「みんな」と同じでないと世界が終わってしまう感覚
大人になってから思い出すと、視野が狭すぎてアホらしくなってくる。友達でいる必要もないと今なら思うし、現に連絡を取っている同級生はひとりもいない。けれど、中学生の頃の私はあそこでできた人間関係がすべてだったし、少しでも仲間外れにされ、いじめられれば、世界のすべてが終わると心底思っていた。結局その後、特に理由もなくいじめられることになるのだが。
私にとって、ヴィトンの偽物の財布、COCOLULUのデニム、BLUE MOON BLUEのパーカー、Jassieのスカート、その他たくさんのブランドたちは私にとってはお守りのような存在だったのかもしれない。いい思い出だけど、少し馬鹿馬鹿しいなとも思う。でも、あの頃の私はそうするしかなかった。ほかに選択肢がなかったのだ。これも、私が横浜に住んでいて、横浜駅にさえ行けばなんでも手に入るから。だからこそ、もっと欲しくなる。ブランドものなんて、珍しくもなんともない。色々なものの要求のレベルが上がってしまったのかもしれない。

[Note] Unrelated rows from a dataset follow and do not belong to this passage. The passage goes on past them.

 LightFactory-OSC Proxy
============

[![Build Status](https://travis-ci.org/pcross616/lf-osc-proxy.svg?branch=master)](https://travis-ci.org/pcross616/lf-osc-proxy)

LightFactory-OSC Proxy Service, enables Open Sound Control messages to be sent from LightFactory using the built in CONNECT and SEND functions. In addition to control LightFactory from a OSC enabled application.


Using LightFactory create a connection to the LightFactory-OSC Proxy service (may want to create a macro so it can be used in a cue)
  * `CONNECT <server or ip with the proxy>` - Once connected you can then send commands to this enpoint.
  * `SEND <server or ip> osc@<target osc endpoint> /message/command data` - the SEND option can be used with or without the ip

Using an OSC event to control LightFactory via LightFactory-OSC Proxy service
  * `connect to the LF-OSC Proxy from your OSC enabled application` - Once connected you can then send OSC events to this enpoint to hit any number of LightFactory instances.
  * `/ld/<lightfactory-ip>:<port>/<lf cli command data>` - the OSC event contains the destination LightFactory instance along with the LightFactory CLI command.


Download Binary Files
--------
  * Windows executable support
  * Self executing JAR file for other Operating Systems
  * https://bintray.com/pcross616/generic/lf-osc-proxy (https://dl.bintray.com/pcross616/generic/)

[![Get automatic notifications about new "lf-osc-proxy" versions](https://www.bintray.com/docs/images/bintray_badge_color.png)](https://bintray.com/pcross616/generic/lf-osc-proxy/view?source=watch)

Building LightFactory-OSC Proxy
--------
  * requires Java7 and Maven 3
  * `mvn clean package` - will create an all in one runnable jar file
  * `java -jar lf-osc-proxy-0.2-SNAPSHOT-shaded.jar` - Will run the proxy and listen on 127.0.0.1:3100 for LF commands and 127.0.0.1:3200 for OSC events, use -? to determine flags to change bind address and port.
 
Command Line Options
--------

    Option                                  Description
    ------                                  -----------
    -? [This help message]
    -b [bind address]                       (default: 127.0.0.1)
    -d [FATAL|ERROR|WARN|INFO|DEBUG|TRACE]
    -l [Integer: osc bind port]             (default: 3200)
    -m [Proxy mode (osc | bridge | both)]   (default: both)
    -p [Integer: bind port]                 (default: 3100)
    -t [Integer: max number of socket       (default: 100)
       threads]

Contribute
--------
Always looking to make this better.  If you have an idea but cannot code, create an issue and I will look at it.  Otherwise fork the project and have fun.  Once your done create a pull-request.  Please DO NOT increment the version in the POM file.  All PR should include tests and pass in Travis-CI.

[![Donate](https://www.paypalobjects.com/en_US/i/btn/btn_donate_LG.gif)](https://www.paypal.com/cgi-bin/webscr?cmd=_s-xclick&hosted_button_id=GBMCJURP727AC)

GUCCIの財布の価値は大人になった今でもわからない。でも、「みんな」と同じものを持っていないと世界が終わってしまう感覚は今でも鮮明に思い出すことができる。もう二度と戻りたくない。本来の価値のわからぬものを持たねばならないところにも、その狭い価値観のなかで生きていかねばならない横浜にも。